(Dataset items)
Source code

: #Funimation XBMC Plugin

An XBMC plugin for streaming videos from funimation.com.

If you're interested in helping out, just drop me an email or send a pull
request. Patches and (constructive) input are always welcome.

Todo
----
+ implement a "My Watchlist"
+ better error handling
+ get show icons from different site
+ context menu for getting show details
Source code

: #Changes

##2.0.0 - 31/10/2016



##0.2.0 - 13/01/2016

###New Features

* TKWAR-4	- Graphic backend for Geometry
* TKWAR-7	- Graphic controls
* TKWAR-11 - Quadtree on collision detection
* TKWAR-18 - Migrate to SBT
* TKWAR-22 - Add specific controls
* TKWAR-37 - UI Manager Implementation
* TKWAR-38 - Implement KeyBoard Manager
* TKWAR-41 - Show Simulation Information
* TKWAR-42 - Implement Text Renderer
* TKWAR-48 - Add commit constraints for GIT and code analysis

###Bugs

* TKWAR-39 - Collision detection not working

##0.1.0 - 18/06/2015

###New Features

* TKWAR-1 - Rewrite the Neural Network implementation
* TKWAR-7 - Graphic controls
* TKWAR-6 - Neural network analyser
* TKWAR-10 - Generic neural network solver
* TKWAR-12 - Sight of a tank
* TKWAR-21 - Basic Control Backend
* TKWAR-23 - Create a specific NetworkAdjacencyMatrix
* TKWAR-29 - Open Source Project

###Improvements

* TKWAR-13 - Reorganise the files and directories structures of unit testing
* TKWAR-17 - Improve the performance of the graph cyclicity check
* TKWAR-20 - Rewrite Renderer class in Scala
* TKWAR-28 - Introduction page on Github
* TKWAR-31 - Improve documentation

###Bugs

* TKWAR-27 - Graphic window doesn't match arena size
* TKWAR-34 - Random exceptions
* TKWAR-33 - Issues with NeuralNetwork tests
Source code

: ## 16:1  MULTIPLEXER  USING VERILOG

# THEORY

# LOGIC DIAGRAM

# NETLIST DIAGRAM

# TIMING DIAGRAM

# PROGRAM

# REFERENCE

Exercise description = All of the data above needs to be set down again exactly. Include every line.

Answer box =
Source code

: #Funimation XBMC Plugin

An XBMC plugin for streaming videos from funimation.com.

If you're interested in helping out, just drop me an email or send a pull
request. Patches and (constructive) input are always welcome.

Todo
----
+ implement a "My Watchlist"
+ better error handling
+ get show icons from different site
+ context menu for getting show details
Source code

: #Changes

##2.0.0 - 31/10/2016



##0.2.0 - 13/01/2016

###New Features

* TKWAR-4	- Graphic backend for Geometry
* TKWAR-7	- Graphic controls
* TKWAR-11 - Quadtree on collision detection
* TKWAR-18 - Migrate to SBT
* TKWAR-22 - Add specific controls
* TKWAR-37 - UI Manager Implementation
* TKWAR-38 - Implement KeyBoard Manager
* TKWAR-41 - Show Simulation Information
* TKWAR-42 - Implement Text Renderer
* TKWAR-48 - Add commit constraints for GIT and code analysis

###Bugs

* TKWAR-39 - Collision detection not working

##0.1.0 - 18/06/2015

###New Features

* TKWAR-1 - Rewrite the Neural Network implementation
* TKWAR-7 - Graphic controls
* TKWAR-6 - Neural network analyser
* TKWAR-10 - Generic neural network solver
* TKWAR-12 - Sight of a tank
* TKWAR-21 - Basic Control Backend
* TKWAR-23 - Create a specific NetworkAdjacencyMatrix
* TKWAR-29 - Open Source Project

###Improvements

* TKWAR-13 - Reorganise the files and directories structures of unit testing
* TKWAR-17 - Improve the performance of the graph cyclicity check
* TKWAR-20 - Rewrite Renderer class in Scala
* TKWAR-28 - Introduction page on Github
* TKWAR-31 - Improve documentation

###Bugs

* TKWAR-27 - Graphic window doesn't match arena size
* TKWAR-34 - Random exceptions
* TKWAR-33 - Issues with NeuralNetwork tests
Source code

: ## 16:1  MULTIPLEXER  USING VERILOG

# THEORY

# LOGIC DIAGRAM

# NETLIST DIAGRAM

# TIMING DIAGRAM

# PROGRAM

# REFERENCE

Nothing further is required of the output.